=== Entries shown ===
######

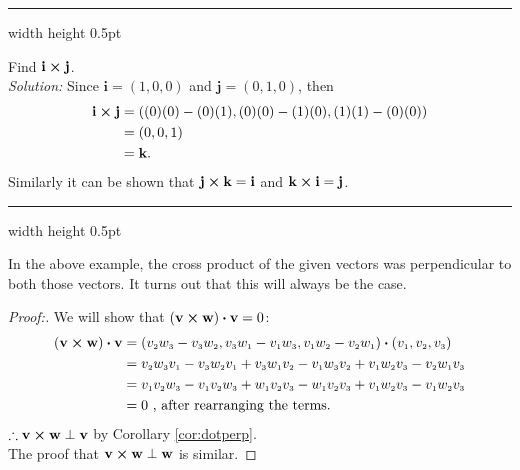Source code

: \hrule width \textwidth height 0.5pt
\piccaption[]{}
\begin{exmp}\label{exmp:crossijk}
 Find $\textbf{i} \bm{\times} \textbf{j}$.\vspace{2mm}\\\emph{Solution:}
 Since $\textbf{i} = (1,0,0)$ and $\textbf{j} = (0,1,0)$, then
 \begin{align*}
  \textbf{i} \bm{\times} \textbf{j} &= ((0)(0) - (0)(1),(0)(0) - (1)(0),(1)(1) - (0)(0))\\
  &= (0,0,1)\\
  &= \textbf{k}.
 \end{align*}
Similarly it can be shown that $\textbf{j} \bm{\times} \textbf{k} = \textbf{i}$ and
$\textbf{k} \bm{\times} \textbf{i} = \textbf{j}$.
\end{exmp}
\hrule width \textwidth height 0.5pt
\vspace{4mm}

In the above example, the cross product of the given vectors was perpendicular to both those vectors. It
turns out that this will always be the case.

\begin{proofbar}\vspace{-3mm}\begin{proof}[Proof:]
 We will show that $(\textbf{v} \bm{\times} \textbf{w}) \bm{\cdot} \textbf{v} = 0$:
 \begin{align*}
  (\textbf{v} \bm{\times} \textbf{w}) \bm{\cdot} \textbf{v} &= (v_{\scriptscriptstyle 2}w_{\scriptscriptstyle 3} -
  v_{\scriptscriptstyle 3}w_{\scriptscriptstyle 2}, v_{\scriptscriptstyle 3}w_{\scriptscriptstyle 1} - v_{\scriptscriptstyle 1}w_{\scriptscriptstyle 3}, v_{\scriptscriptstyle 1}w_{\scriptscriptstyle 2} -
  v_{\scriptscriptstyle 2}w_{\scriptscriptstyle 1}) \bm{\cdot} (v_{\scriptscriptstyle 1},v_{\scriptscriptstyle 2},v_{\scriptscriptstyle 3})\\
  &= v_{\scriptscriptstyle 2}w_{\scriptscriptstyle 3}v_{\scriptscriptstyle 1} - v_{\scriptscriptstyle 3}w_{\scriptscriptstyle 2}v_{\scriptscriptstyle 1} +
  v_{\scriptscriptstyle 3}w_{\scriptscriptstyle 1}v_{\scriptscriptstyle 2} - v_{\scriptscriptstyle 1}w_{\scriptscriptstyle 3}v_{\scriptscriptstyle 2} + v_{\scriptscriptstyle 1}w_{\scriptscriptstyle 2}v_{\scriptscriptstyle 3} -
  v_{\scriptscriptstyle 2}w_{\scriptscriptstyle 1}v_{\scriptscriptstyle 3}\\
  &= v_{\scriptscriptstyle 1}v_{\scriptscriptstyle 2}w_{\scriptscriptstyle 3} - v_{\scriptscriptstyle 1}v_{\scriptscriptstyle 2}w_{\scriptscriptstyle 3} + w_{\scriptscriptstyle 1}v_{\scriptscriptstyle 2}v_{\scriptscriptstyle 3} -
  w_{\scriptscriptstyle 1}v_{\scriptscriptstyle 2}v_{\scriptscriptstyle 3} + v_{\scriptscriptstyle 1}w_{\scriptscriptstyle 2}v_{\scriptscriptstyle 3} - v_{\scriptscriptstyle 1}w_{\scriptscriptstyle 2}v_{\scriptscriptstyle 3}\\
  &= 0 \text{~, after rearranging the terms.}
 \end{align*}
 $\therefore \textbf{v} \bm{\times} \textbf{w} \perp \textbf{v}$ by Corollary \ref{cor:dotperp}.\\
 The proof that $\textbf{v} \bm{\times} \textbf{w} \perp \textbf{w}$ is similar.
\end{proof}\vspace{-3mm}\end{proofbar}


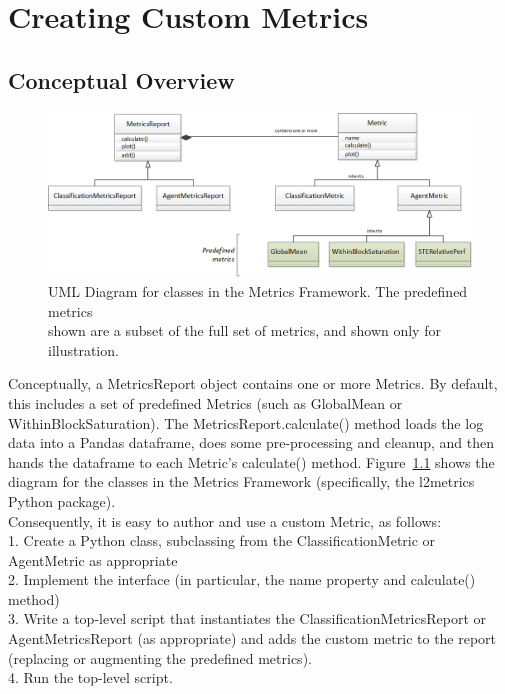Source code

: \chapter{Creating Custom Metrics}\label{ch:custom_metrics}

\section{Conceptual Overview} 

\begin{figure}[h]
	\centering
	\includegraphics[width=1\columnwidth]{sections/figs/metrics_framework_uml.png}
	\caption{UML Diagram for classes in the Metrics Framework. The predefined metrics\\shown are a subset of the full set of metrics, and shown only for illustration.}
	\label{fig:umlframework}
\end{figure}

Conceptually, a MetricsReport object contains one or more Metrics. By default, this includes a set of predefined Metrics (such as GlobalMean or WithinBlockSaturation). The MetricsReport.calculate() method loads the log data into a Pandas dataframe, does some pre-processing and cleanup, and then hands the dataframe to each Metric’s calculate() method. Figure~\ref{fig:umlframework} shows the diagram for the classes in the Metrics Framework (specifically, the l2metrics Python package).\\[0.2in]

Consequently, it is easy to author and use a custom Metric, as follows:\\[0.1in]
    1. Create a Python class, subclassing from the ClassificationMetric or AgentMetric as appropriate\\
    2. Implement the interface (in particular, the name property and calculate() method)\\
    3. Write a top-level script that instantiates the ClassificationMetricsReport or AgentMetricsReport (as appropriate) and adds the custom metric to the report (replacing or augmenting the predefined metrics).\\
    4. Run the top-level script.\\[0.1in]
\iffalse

######

=== Activity ===
Every record above, copied exactly and without a single picture, makes up the answer.

=== Response for this exercise ===
Source code

: \hrule width \textwidth height 0.5pt
\piccaption[]{}
\begin{exmp}\label{exmp:crossijk}
 Find $\textbf{i} \bm{\times} \textbf{j}$.\vspace{2mm}\\\emph{Solution:}
 Since $\textbf{i} = (1,0,0)$ and $\textbf{j} = (0,1,0)$, then
 \begin{align*}
  \textbf{i} \bm{\times} \textbf{j} &= ((0)(0) - (0)(1),(0)(0) - (1)(0),(1)(1) - (0)(0))\\
  &= (0,0,1)\\
  &= \textbf{k}.
 \end{align*}
Similarly it can be shown that $\textbf{j} \bm{\times} \textbf{k} = \textbf{i}$ and
$\textbf{k} \bm{\times} \textbf{i} = \textbf{j}$.
\end{exmp}
\hrule width \textwidth height 0.5pt
\vspace{4mm}

In the above example, the cross product of the given vectors was perpendicular to both those vectors. It
turns out that this will always be the case.

\begin{proofbar}\vspace{-3mm}\begin{proof}[Proof:]
 We will show that $(\textbf{v} \bm{\times} \textbf{w}) \bm{\cdot} \textbf{v} = 0$:
 \begin{align*}
  (\textbf{v} \bm{\times} \textbf{w}) \bm{\cdot} \textbf{v} &= (v_{\scriptscriptstyle 2}w_{\scriptscriptstyle 3} -
  v_{\scriptscriptstyle 3}w_{\scriptscriptstyle 2}, v_{\scriptscriptstyle 3}w_{\scriptscriptstyle 1} - v_{\scriptscriptstyle 1}w_{\scriptscriptstyle 3}, v_{\scriptscriptstyle 1}w_{\scriptscriptstyle 2} -
  v_{\scriptscriptstyle 2}w_{\scriptscriptstyle 1}) \bm{\cdot} (v_{\scriptscriptstyle 1},v_{\scriptscriptstyle 2},v_{\scriptscriptstyle 3})\\
  &= v_{\scriptscriptstyle 2}w_{\scriptscriptstyle 3}v_{\scriptscriptstyle 1} - v_{\scriptscriptstyle 3}w_{\scriptscriptstyle 2}v_{\scriptscriptstyle 1} +
  v_{\scriptscriptstyle 3}w_{\scriptscriptstyle 1}v_{\scriptscriptstyle 2} - v_{\scriptscriptstyle 1}w_{\scriptscriptstyle 3}v_{\scriptscriptstyle 2} + v_{\scriptscriptstyle 1}w_{\scriptscriptstyle 2}v_{\scriptscriptstyle 3} -
  v_{\scriptscriptstyle 2}w_{\scriptscriptstyle 1}v_{\scriptscriptstyle 3}\\
  &= v_{\scriptscriptstyle 1}v_{\scriptscriptstyle 2}w_{\scriptscriptstyle 3} - v_{\scriptscriptstyle 1}v_{\scriptscriptstyle 2}w_{\scriptscriptstyle 3} + w_{\scriptscriptstyle 1}v_{\scriptscriptstyle 2}v_{\scriptscriptstyle 3} -
  w_{\scriptscriptstyle 1}v_{\scriptscriptstyle 2}v_{\scriptscriptstyle 3} + v_{\scriptscriptstyle 1}w_{\scriptscriptstyle 2}v_{\scriptscriptstyle 3} - v_{\scriptscriptstyle 1}w_{\scriptscriptstyle 2}v_{\scriptscriptstyle 3}\\
  &= 0 \text{~, after rearranging the terms.}
 \end{align*}
 $\therefore \textbf{v} \bm{\times} \textbf{w} \perp \textbf{v}$ by Corollary \ref{cor:dotperp}.\\
 The proof that $\textbf{v} \bm{\times} \textbf{w} \perp \textbf{w}$ is similar.
\end{proof}\vspace{-3mm}\end{proofbar}


Source code

: \chapter{Creating Custom Metrics}\label{ch:custom_metrics}

\section{Conceptual Overview} 

\begin{figure}[h]
	\centering
	\includegraphics[width=1\columnwidth]{sections/figs/metrics_framework_uml.png}
	\caption{UML Diagram for classes in the Metrics Framework. The predefined metrics\\shown are a subset of the full set of metrics, and shown only for illustration.}
	\label{fig:umlframework}
\end{figure}

Conceptually, a MetricsReport object contains one or more Metrics. By default, this includes a set of predefined Metrics (such as GlobalMean or WithinBlockSaturation). The MetricsReport.calculate() method loads the log data into a Pandas dataframe, does some pre-processing and cleanup, and then hands the dataframe to each Metric’s calculate() method. Figure~\ref{fig:umlframework} shows the diagram for the classes in the Metrics Framework (specifically, the l2metrics Python package).\\[0.2in]

Consequently, it is easy to author and use a custom Metric, as follows:\\[0.1in]
    1. Create a Python class, subclassing from the ClassificationMetric or AgentMetric as appropriate\\
    2. Implement the interface (in particular, the name property and calculate() method)\\
    3. Write a top-level script that instantiates the ClassificationMetricsReport or AgentMetricsReport (as appropriate) and adds the custom metric to the report (replacing or augmenting the predefined metrics).\\
    4. Run the top-level script.\\[0.1in]
\iffalse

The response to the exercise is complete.